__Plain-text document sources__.

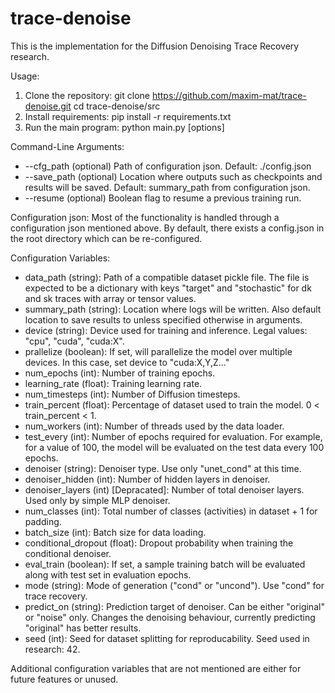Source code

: # trace-denoise

This is the implementation for the Diffusion Denoising Trace Recovery research.

Usage:
1. Clone the repository: 
	git clone https://github.com/maxim-mat/trace-denoise.git
	cd trace-denoise/src
2. Install requirements:
	pip install -r requirements.txt
3. Run the main program:
	python main.py [options]
	
Command-Line Arguments:
- --cfg_path (optional) Path of configuration json. Default: ./config.json
- --save_path (optional) Location where outputs such as checkpoints and results will be saved. Default: summary_path from configuration json.
- --resume (optional) Boolean flag to resume a previous training run.

Configuration json:
Most of the functionality is handled through a configuration json mentioned above. By default, there exists a config.json in the root directory which can be re-configured.

Configuration Variables:
- data_path (string): Path of a compatible dataset pickle file. The file is expected to be a dictionary with keys "target" and "stochastic" for dk and sk traces with array or tensor values.
- summary_path (string): Location where logs will be written. Also default location to save results to unless specified otherwise in arguments.
- device (string): Device used for training and inference. Legal values: "cpu", "cuda", "cuda:X".
- prallelize (boolean): If set, will parallelize the model over multiple devices. In this case, set device to "cuda:X,Y,Z..."
- num_epochs (int): Number of training epochs.
- learning_rate (float): Training learning rate.
- num_timesteps (int): Number of Diffusion timesteps.
- train_percent (float): Percentage of dataset used to train the model. 0 < train_percent < 1.
- num_workers (int): Number of threads used by the data loader.
- test_every (int): Number of epochs required for evaluation. For example, for a value of 100, the model will be evaluated on the test data every 100 epochs.
- denoiser (string): Denoiser type. Use only "unet_cond" at this time.
- denoiser_hidden (int): Number of hidden layers in denoiser.
- denoiser_layers (int) [Depracated]: Number of total denoiser layers. Used only by simple MLP denoiser.
- num_classes (int): Total number of classes (activities) in dataset + 1 for padding.
- batch_size (int): Batch size for data loading.
- conditional_dropout (float): Dropout probability when training the conditional denoiser.
- eval_train (boolean): If set, a sample training batch will be evaluated along with test set in evaluation epochs.
- mode (string): Mode of generation ("cond" or "uncond"). Use "cond" for trace recovery.
- predict_on (string): Prediction target of denoiser. Can be either "original" or "noise" only. Changes the denoising behaviour, currently predicting "original" has better results.
- seed (int): Seed for dataset splitting for reproducability. Seed used in research: 42.

Additional configuration variables that are not mentioned are either for future features or unused. 
 
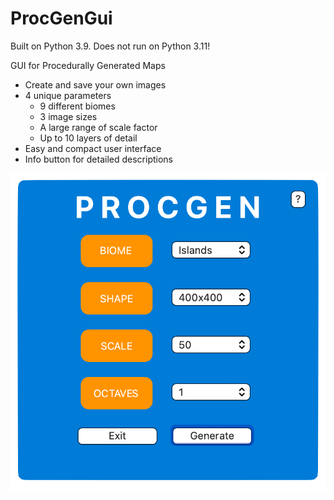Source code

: # ProcGenGui

Built on Python 3.9. Does not run on Python 3.11!

GUI for Procedurally Generated Maps
- Create and save your own images
- 4 unique parameters
  - 9 different biomes
  - 3 image sizes
  - A large range of scale factor
  - Up to 10 layers of detail
- Easy and compact user interface
- Info button for detailed descriptions

![Screenshot](imgs/gui_screenshot.png)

__Directions for this task__.
The required answer is the exact run of lines above starting at the line with "- num_workers (int): Number" and ending at the line with "- mode (string): Mode", with both ends present.

__Solution to this problem__.
- num_workers (int): Number of threads used by the data loader.
- test_every (int): Number of epochs required for evaluation. For example, for a value of 100, the model will be evaluated on the test data every 100 epochs.
- denoiser (string): Denoiser type. Use only "unet_cond" at this time.
- denoiser_hidden (int): Number of hidden layers in denoiser.
- denoiser_layers (int) [Depracated]: Number of total denoiser layers. Used only by simple MLP denoiser.
- num_classes (int): Total number of classes (activities) in dataset + 1 for padding.
- batch_size (int): Batch size for data loading.
- conditional_dropout (float): Dropout probability when training the conditional denoiser.
- eval_train (boolean): If set, a sample training batch will be evaluated along with test set in evaluation epochs.
- mode (string): Mode of generation ("cond" or "uncond"). Use "cond" for trace recovery.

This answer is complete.